▶ [PROVIDED DATA]

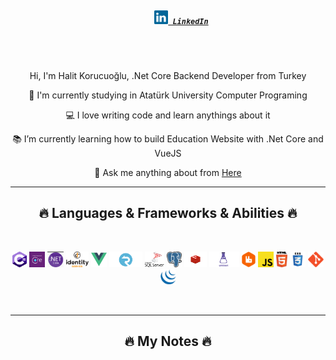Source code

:   <h5 align="center">
    <code>
      <a href="https://www.linkedin.com/in/abdullah-halit-korucuo%C4%9Flu-4578a219b/" title="LinkedIn Profile"><img width="22" src="https://raw.githubusercontent.com/korucuoglu/korucuoglu/main/images/linkedin.svg"> LinkedIn</a>
    </code>
  </h5>

  <br>
  <div align="center">
    <p>Hi, I'm Halit Korucuoğlu, .Net Core Backend Developer from Turkey</p>
    <p>🔬 I'm currently studying in Atatürk University Computer Programing</p>
    <p>💻 I love writing code and learn anythings about it
    </p>
    <p>📚 I’m currently learning how to build Education Website with .Net Core and VueJS </p>
   <p>
    💬 Ask me anything about from <a href="https://github.com/korucuoglu/korucuoglu/issues" title="Issues">Here</a> </p>
  </div>

  <hr>
  <h2 align="center">🔥 Languages & Frameworks & Abilities 🔥</h2>
  <br>
  <p align="center">
     <code><img title="C#" height="25" src="https://raw.githubusercontent.com/korucuoglu/korucuoglu/main/images/c-sharp.png"></code>
     <code><img title="Entity Framework" height="25" src="https://raw.githubusercontent.com/korucuoglu/korucuoglu/main/images/ef-core.png"></code>
     <code><img title="Identity Server" height="25" src="https://raw.githubusercontent.com/korucuoglu/korucuoglu/main/images/dotnet-core.png"></code>
     <code><img title="Identity Server" height="25" src="https://raw.githubusercontent.com/korucuoglu/korucuoglu/main/images/identity-server.png"></code>
     <code><img title="VueJs" height="25" src="https://raw.githubusercontent.com/korucuoglu/korucuoglu/main/images/vue.png"></code>
     <code><img title="SignalR" height="25" src="https://raw.githubusercontent.com/korucuoglu/korucuoglu/main/images/signalr.png"></code>
     <code><img title="MSSQL" height="25" src="https://raw.githubusercontent.com/korucuoglu/korucuoglu/main/images/mssql.png"></code>
     <code><img title="Postgres" height="25" src="https://raw.githubusercontent.com/korucuoglu/korucuoglu/main/images/postgres.png"></code>
     <code><img title="Redis" height="25" src="https://raw.githubusercontent.com/korucuoglu/korucuoglu/main/images/redis.png"></code>
     <code><img title="Unit Test" height="25" src="https://raw.githubusercontent.com/korucuoglu/korucuoglu/main/images/unit-test.png"></code>
     <code><img title="RabbitMQ" height="25" src="https://raw.githubusercontent.com/korucuoglu/korucuoglu/main/images/rabbitmq.png"></code>
     <code><img title="Javascript" height="25" src="https://raw.githubusercontent.com/korucuoglu/korucuoglu/main/images/javascript.svg"></code>
     <code><img title="HTML5" height="25" src="https://raw.githubusercontent.com/korucuoglu/korucuoglu/main/images/html5.svg"></code>
     <code><img title="CSS" height="25" src="https://raw.githubusercontent.com/korucuoglu/korucuoglu/main/images/css.svg"></code>
     <code><img title="Git" height="25" src="https://raw.githubusercontent.com/korucuoglu/korucuoglu/main/images/git-original.svg"></code>
     <code><img title="JQuery" height="25" src="https://raw.githubusercontent.com/korucuoglu/korucuoglu/main/images/jquery-original.svg"></code>
  </p>
  <br>
  <hr>
  <h2 align="center">🔥 My Notes 🔥</h2>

▶ [PROBLEM DETAILS]
Read through the listing and copy each line in which the word "from" occurs.

▶ [TASK RESPONSE]
    <p>Hi, I'm Halit Korucuoğlu, .Net Core Backend Developer from Turkey</p>
    💬 Ask me anything about from <a href="https://github.com/korucuoglu/korucuoglu/issues" title="Issues">Here</a> </p>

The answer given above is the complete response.